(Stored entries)
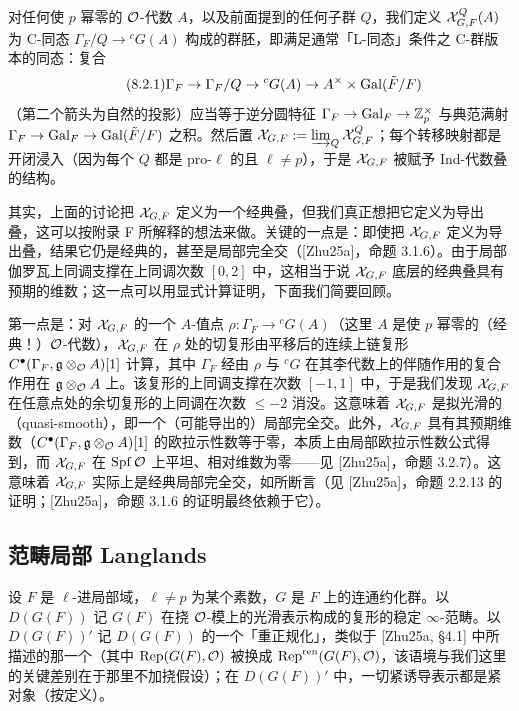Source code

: 对任何使 $p$ 幂零的 $\mathcal{O}$-代数 $A$，以及前面提到的任何子群 $Q$，我们定义 $\mathcal{X}^Q_{G,F}(A)$ 为 C-同态 $\Gamma_F/Q\to{}^cG(A)$ 构成的群胚，即满足通常「L-同态」条件之 C-群版本的同态：复合
\begin{equation}\tag{8.2.1}\label{eq:a4-8-2-1}
\Gamma_F\to\Gamma_F/Q\to{}^cG(A)\to A^\times\times\operatorname{Gal}(\tilde F/F)
\end{equation}
（第二个箭头为自然的投影）应当等于逆分圆特征 $\Gamma_F\to\operatorname{Gal}_F\to\mathbb{Z}_p^\times$ 与典范满射 $\Gamma_F\to\operatorname{Gal}_F\to\operatorname{Gal}(\tilde F/F)$ 之积。然后置 $\mathcal{X}_{G,F}:=\varinjlim_Q\mathcal{X}^Q_{G,F}$；每个转移映射都是开闭浸入（因为每个 $Q$ 都是 pro-$\ell$ 的且 $\ell\neq p$），于是 $\mathcal{X}_{G,F}$ 被赋予 Ind-代数叠的结构。

其实，上面的讨论把 $\mathcal{X}_{G,F}$ 定义为一个经典叠，但我们真正想把它定义为导出叠，这可以按附录 F 所解释的想法来做。关键的一点是：即使把 $\mathcal{X}_{G,F}$ 定义为导出叠，结果它仍是经典的，甚至是局部完全交（[Zhu25a]，命题 3.1.6）。由于局部伽罗瓦上同调支撑在上同调次数 $[0,2]$ 中，这相当于说 $\mathcal{X}_{G,F}$ 底层的经典叠具有预期的维数；这一点可以用显式计算证明，下面我们简要回顾。

第一点是：对 $\mathcal{X}_{G,F}$ 的一个 $A$-值点 $\rho:\Gamma_F\to{}^cG(A)$（这里 $A$ 是使 $p$ 幂零的（经典！）$\mathcal{O}$-代数），$\mathcal{X}_{G,F}$ 在 $\rho$ 处的切复形由平移后的连续上链复形 $C^\bullet(\Gamma_F,\mathfrak g\otimes_{\mathcal{O}} A)[1]$ 计算，其中 $\Gamma_F$ 经由 $\rho$ 与 ${}^cG$ 在其李代数上的伴随作用的复合作用在 $\mathfrak g\otimes_{\mathcal{O}} A$ 上。该复形的上同调支撑在次数 $[-1,1]$ 中，于是我们发现 $\mathcal{X}_{G,F}$ 在任意点处的余切复形的上同调在次数 $\le-2$ 消没。这意味着 $\mathcal{X}_{G,F}$ 是拟光滑的（quasi-smooth），即一个（可能导出的）局部完全交。此外，$\mathcal{X}_{G,F}$ 具有其预期维数（$C^\bullet(\Gamma_F,\mathfrak g\otimes_{\mathcal{O}} A)[1]$ 的欧拉示性数等于零，本质上由局部欧拉示性数公式得到，而 $\mathcal{X}_{G,F}$ 在 $\operatorname{Spf}\mathcal{O}$ 上平坦、相对维数为零——见 [Zhu25a]，命题 3.2.7）。这意味着 $\mathcal{X}_{G,F}$ 实际上是经典局部完全交，如所断言（见 [Zhu25a]，命题 2.2.13 的证明；[Zhu25a]，命题 3.1.6 的证明最终依赖于它）。

\subsection{范畴局部 Langlands}
设 $F$ 是 $\ell$-进局部域，$\ell\neq p$ 为某个素数，$G$ 是 $F$ 上的连通约化群。以 $D(G(F))$ 记 $G(F)$ 在挠 $\mathcal{O}$-模上的光滑表示构成的复形的稳定 $\infty$-范畴。以 $D(G(F))'$ 记 $D(G(F))$ 的一个「重正规化」，类似于 [Zhu25a, §4.1] 中所描述的那一个（其中 $\operatorname{Rep}(G(F),\mathcal{O})$ 被换成 $\operatorname{Rep}^{\mathrm{ren}}(G(F),\mathcal{O})$，该语境与我们这里的关键差别在于那里不加挠假设）；在 $D(G(F))'$ 中，一切紧诱导表示都是紧对象（按定义）。

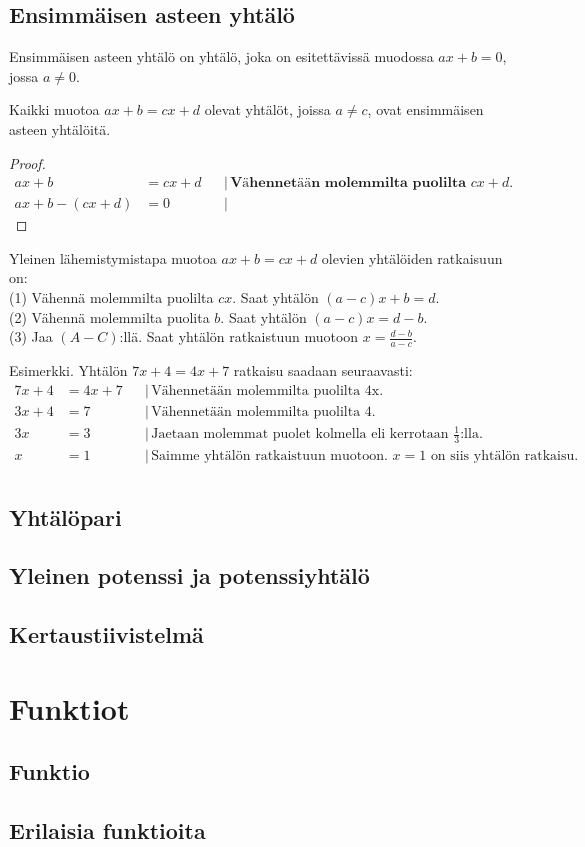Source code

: \chapter{Ensimmäisen asteen yhtälö}
Ensimmäisen asteen yhtälö on yhtälö, joka on esitettävissä muodossa $ax+b=0$, jossa $a \neq 0$.

\begin{theorem}
Kaikki muotoa $ax+b=cx+d$ olevat yhtälöt, joissa $a \neq c$, ovat ensimmäisen asteen yhtälöitä.
\end{theorem}

\begin{proof}
\begin{align*}
ax+b &= cx+d & &| \, \textbf{Vähennetään molemmilta puolilta $cx+d$.} \\
ax+b - (cx+d) &= 0 & &|
\end{align*}
\end{proof}

\begin{theorem}
Yleinen lähemistymistapa muotoa $ax+b = cx+d$ olevien yhtälöiden ratkaisuun on: \\
(1) Vähennä molemmilta puolilta $cx$. Saat yhtälön $(a-c)x + b = d$. \\
(2) Vähennä molemmilta puolita $b$. Saat yhtälön $(a-c)x = d-b$. \\
(3) Jaa $(A-C)$:llä. Saat yhtälön ratkaistuun muotoon $x = \frac{d-b}{a-c}$.
\end{theorem}

Esimerkki. Yhtälön $7x+4=4x+7$ ratkaisu saadaan seuraavasti:
\begin{align*}
7x+4 &= 4x+7 & &| \, \text{Vähennetään molemmilta puolilta 4x.} \\
3x+4 &= 7 & &| \, \text{Vähennetään molemmilta puolilta 4.} \\
3x &= 3 & &| \, \text{Jaetaan molemmat puolet kolmella eli kerrotaan $\frac{1}{3}$:lla.} \\
x &= 1 & &| \, \text{Saimme yhtälön ratkaistuun muotoon. $x=1$ on siis yhtälön ratkaisu.} \\
\end{align*}

\chapter{Yhtälöpari}


\chapter{Yleinen potenssi ja potenssiyhtälö}
\chapter{Kertaustiivistelmä}

\part{Funktiot}
\chapter{Funktio}
\chapter{Erilaisia funktioita}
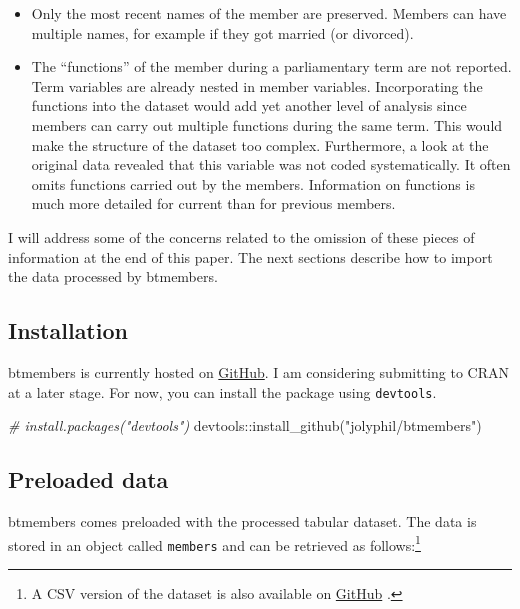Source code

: \documentclass[12pt]{article}
\providecommand{\tightlist}{%
  \setlength{\itemsep}{0pt}\setlength{\parskip}{0pt}}
\newenvironment{Shaded}{\begin{snugshade}}{\end{snugshade}}
\newcommand{\CommentTok}[1]{\textcolor[rgb]{0.56,0.35,0.01}{\textit{#1}}}
\newcommand{\FunctionTok}[1]{\textcolor[rgb]{0.00,0.00,0.00}{#1}}
\newcommand{\NormalTok}[1]{#1}
\newcommand{\SpecialCharTok}[1]{\textcolor[rgb]{0.00,0.00,0.00}{#1}}
\newcommand{\StringTok}[1]{\textcolor[rgb]{0.31,0.60,0.02}{#1}}
\begin{document}
\begin{itemize}
\tightlist
\item
  Only the most recent names of the member are preserved. Members can
  have multiple names, for example if they got married (or divorced).
\item
  The ``functions'' of the member during a parliamentary term are not
  reported. Term variables are already nested in member variables.
  Incorporating the functions into the dataset would add yet another
  level of analysis since members can carry out multiple functions
  during the same term. This would make the structure of the dataset too
  complex. Furthermore, a look at the original data revealed that this
  variable was not coded systematically. It often omits functions
  carried out by the members. Information on functions is much more
  detailed for current than for previous members.
\end{itemize}

I will address some of the concerns related to the omission of these
pieces of information at the end of this paper. The next sections
describe how to import the data processed by btmembers.

\hypertarget{installation}{%
\subsection{Installation}\label{installation}}

btmembers is currently hosted on
\href{https://github.com/jolyphil/btmembers}{GitHub}. I am considering
submitting to CRAN at a later stage. For now, you can install the
package using \texttt{devtools}.

\begin{Shaded}
\begin{Highlighting}[]
\CommentTok{\# install.packages("devtools")}
\NormalTok{devtools}\SpecialCharTok{::}\FunctionTok{install\_github}\NormalTok{(}\StringTok{"jolyphil/btmembers"}\NormalTok{)}
\end{Highlighting}
\end{Shaded}

\hypertarget{preloaded-data}{%
\subsection{Preloaded data}\label{preloaded-data}}

btmembers comes preloaded with the processed tabular dataset. The data
is stored in an object called \texttt{members} and can be retrieved as
follows:\footnote{A CSV version of the dataset is also available on
  \href{https://github.com/jolyphil/btmembers/blob/master/csv/}{GitHub}
  .}
\end{document}
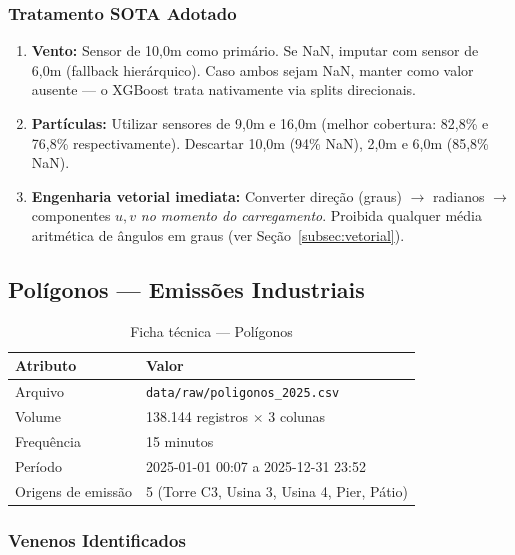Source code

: \documentclass[12pt, a4paper]{article}
\newcommand{\arquivo}[1]{\texttt{#1}}
\begin{document}
\subsubsection{Tratamento SOTA Adotado}

\begin{enumerate}
    \item \textbf{Vento:} Sensor de 10,0m como primário. Se NaN, imputar com
          sensor de 6,0m (fallback hierárquico). Caso ambos sejam NaN, manter
          como valor ausente — o XGBoost trata nativamente via splits
          direcionais.
    \item \textbf{Partículas:} Utilizar sensores de 9,0m e 16,0m (melhor
          cobertura: 82,8\% e 76,8\% respectivamente). Descartar 10,0m (94\%
          NaN), 2,0m e 6,0m (85,8\% NaN).
    \item \textbf{Engenharia vetorial imediata:} Converter direção (graus)
          $\to$ radianos $\to$ componentes $u, v$ \textit{no momento do
          carregamento}. Proibida qualquer média aritmética de ângulos em
          graus (ver Seção~\ref{subsec:vetorial}).
\end{enumerate}

\subsection{Polígonos — Emissões Industriais}
\label{subsec:poligonos}

\begin{table}[H]
\centering
\caption{Ficha técnica — Polígonos}
\label{tab:poly_ficha}
\begin{tabular}{@{}ll@{}}
\toprule
\textbf{Atributo}       & \textbf{Valor} \\
\midrule
Arquivo                  & \arquivo{data/raw/poligonos\_2025.csv} \\
Volume                   & 138.144 registros $\times$ 3 colunas \\
Frequência               & 15 minutos \\
Período                  & 2025-01-01 00:07 a 2025-12-31 23:52 \\
Origens de emissão       & 5 (Torre C3, Usina 3, Usina 4, Pier, Pátio) \\
\bottomrule
\end{tabular}
\end{table}

\subsubsection{Venenos Identificados}
\end{document}
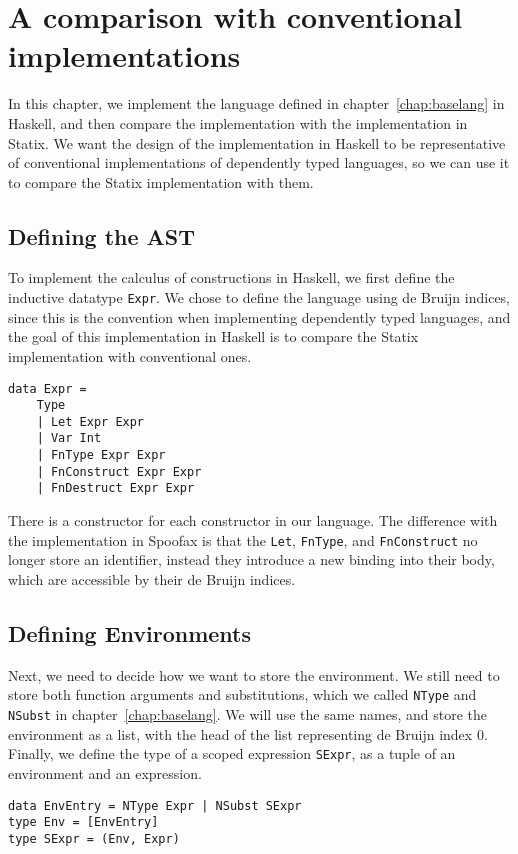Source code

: \chapter{A comparison with conventional implementations}
\label{ch:comp-haskell}

In this chapter, we implement the language defined in chapter~\ref{chap:baselang} in Haskell, and then compare the implementation with the implementation in Statix. We want the design of the implementation in Haskell to be representative of conventional implementations of dependently typed languages, so we can use it to compare the Statix implementation with them.

\section{Defining the AST}
To implement the calculus of constructions in Haskell, we first define the inductive datatype \verb|Expr|. We chose to define the language using de Bruijn indices, since this is the convention when implementing dependently typed languages, and the goal of this implementation in Haskell is to compare the Statix implementation with conventional ones. 
\begin{lstlisting}
data Expr =
	Type
	| Let Expr Expr
	| Var Int
	| FnType Expr Expr
	| FnConstruct Expr Expr
	| FnDestruct Expr Expr
\end{lstlisting}
There is a constructor for each constructor in our language. The difference with the implementation in Spoofax is that the \verb|Let|, \verb|FnType|, and \verb|FnConstruct| no longer store an identifier, instead they introduce a new binding into their body, which are accessible by their de Bruijn indices. 

\section{Defining Environments}

Next, we need to decide how we want to store the environment. We still need to store both function arguments and substitutions, which we called \verb|NType| and \verb|NSubst| in chapter~\ref{chap:baselang}. We will use the same names, and store the environment as a list, with the head of the list representing de Bruijn index 0. Finally, we define the type of a scoped expression \verb|SExpr|, as a tuple of an environment and an expression.
\begin{lstlisting}
data EnvEntry = NType Expr | NSubst SExpr
type Env = [EnvEntry]
type SExpr = (Env, Expr)
\end{lstlisting}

#### What is needed:
Select every line above that contains the word "CommentTok", and copy it.

#### Answer to this exercise:
\newcommand{\CommentTok}[1]{\textcolor[rgb]{0.56,0.35,0.01}{\textit{#1}}}
\CommentTok{\# install.packages("devtools")}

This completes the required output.